* [What the task asks]: Return each line in the records below that includes "using".

* [Source data]:
-----
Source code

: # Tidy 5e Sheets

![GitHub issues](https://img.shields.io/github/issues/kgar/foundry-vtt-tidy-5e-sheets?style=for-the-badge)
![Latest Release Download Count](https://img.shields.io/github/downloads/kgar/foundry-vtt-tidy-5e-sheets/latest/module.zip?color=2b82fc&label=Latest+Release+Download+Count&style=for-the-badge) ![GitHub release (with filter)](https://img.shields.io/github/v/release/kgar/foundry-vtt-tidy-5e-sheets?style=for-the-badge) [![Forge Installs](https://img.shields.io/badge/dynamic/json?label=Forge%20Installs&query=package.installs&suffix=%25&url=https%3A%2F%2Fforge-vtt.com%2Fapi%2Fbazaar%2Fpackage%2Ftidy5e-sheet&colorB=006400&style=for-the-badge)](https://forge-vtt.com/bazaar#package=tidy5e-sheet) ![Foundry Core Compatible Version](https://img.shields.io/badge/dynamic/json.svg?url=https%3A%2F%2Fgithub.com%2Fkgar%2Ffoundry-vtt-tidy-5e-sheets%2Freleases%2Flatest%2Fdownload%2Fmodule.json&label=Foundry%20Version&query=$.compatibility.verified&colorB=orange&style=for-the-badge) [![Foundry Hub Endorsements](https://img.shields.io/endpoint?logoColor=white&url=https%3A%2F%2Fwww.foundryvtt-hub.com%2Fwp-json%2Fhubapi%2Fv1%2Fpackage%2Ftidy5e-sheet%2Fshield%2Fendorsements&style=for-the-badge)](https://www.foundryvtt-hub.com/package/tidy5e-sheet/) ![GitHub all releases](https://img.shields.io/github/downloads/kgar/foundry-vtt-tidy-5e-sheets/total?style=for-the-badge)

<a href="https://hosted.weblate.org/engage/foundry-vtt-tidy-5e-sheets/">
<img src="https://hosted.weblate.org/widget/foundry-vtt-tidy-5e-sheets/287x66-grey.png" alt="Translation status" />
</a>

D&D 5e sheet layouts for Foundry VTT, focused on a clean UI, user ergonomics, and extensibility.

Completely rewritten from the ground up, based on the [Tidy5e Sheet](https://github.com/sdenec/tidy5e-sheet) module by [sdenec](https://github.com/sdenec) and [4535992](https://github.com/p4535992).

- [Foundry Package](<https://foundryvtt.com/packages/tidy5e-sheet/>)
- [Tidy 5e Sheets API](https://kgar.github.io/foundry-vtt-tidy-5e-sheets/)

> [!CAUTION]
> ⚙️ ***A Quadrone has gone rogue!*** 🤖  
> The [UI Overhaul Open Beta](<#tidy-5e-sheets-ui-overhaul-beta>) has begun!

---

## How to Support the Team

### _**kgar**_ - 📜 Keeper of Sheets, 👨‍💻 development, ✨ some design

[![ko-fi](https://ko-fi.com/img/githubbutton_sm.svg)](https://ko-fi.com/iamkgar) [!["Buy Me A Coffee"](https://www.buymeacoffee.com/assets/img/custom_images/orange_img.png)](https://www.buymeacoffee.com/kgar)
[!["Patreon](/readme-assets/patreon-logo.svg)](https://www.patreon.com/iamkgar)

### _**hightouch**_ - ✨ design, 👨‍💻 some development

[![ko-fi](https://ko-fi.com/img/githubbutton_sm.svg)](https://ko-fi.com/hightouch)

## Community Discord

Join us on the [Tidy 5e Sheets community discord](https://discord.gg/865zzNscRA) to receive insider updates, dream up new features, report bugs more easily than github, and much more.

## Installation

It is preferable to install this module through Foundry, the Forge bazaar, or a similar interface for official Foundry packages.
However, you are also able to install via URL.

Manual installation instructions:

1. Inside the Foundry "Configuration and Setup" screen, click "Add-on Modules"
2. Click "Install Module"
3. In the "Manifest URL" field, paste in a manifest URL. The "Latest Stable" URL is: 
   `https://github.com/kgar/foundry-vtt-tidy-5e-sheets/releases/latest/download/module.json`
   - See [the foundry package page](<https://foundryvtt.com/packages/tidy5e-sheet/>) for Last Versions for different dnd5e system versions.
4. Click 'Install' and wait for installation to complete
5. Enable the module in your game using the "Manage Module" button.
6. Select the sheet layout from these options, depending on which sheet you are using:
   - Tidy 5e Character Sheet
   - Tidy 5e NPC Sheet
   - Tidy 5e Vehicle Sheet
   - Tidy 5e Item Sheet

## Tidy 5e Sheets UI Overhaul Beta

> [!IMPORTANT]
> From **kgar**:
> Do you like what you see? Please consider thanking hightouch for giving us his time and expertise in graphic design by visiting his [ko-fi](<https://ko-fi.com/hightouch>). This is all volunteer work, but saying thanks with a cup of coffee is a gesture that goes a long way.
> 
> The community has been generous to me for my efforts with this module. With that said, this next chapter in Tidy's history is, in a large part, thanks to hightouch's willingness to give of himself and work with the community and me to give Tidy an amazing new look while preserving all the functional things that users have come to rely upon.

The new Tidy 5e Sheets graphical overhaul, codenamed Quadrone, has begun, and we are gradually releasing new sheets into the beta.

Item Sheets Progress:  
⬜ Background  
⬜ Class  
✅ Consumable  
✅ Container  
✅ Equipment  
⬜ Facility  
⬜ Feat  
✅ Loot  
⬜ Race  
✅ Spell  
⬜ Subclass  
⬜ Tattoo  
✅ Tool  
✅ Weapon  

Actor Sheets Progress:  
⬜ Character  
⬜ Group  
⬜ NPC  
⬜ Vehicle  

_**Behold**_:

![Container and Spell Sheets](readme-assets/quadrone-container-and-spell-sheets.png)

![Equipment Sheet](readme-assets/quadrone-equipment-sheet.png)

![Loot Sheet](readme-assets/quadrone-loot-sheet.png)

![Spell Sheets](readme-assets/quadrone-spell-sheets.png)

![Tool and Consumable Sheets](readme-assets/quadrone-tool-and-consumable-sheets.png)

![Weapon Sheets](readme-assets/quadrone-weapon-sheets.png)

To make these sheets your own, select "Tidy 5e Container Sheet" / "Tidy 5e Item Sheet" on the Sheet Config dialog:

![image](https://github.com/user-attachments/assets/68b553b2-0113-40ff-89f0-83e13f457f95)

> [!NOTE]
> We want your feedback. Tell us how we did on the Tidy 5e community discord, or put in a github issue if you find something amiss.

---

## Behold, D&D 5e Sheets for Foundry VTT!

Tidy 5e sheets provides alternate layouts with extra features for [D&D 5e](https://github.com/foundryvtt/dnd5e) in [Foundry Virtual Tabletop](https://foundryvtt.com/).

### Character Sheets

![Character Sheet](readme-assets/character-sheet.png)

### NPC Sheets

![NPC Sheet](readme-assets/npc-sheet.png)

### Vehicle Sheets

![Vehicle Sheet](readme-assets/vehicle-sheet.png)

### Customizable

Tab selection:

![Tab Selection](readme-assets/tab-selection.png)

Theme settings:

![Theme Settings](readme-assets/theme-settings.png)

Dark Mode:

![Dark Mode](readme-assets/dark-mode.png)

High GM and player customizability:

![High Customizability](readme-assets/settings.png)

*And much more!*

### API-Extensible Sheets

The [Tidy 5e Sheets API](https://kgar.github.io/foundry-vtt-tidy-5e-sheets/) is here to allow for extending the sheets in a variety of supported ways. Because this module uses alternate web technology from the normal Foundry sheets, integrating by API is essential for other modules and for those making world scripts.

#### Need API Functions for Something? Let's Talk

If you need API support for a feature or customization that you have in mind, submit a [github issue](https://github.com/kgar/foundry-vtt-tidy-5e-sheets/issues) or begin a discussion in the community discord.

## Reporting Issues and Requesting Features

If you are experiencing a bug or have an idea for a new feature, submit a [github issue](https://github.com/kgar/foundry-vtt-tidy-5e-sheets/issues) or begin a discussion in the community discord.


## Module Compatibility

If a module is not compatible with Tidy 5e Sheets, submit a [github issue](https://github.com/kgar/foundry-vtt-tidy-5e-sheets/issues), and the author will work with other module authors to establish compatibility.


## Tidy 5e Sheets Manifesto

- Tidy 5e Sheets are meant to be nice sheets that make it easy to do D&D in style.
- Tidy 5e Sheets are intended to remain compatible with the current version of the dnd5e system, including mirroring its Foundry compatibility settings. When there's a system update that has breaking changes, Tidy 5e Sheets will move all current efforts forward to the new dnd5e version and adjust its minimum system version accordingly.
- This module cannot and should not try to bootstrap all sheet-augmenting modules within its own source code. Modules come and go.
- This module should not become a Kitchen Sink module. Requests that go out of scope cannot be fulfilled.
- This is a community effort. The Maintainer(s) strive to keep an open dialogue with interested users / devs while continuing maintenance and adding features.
-----
* [Exercise solution]:
5. Enable the module in your game using the "Manage Module" button.
6. Select the sheet layout from these options, depending on which sheet you are using:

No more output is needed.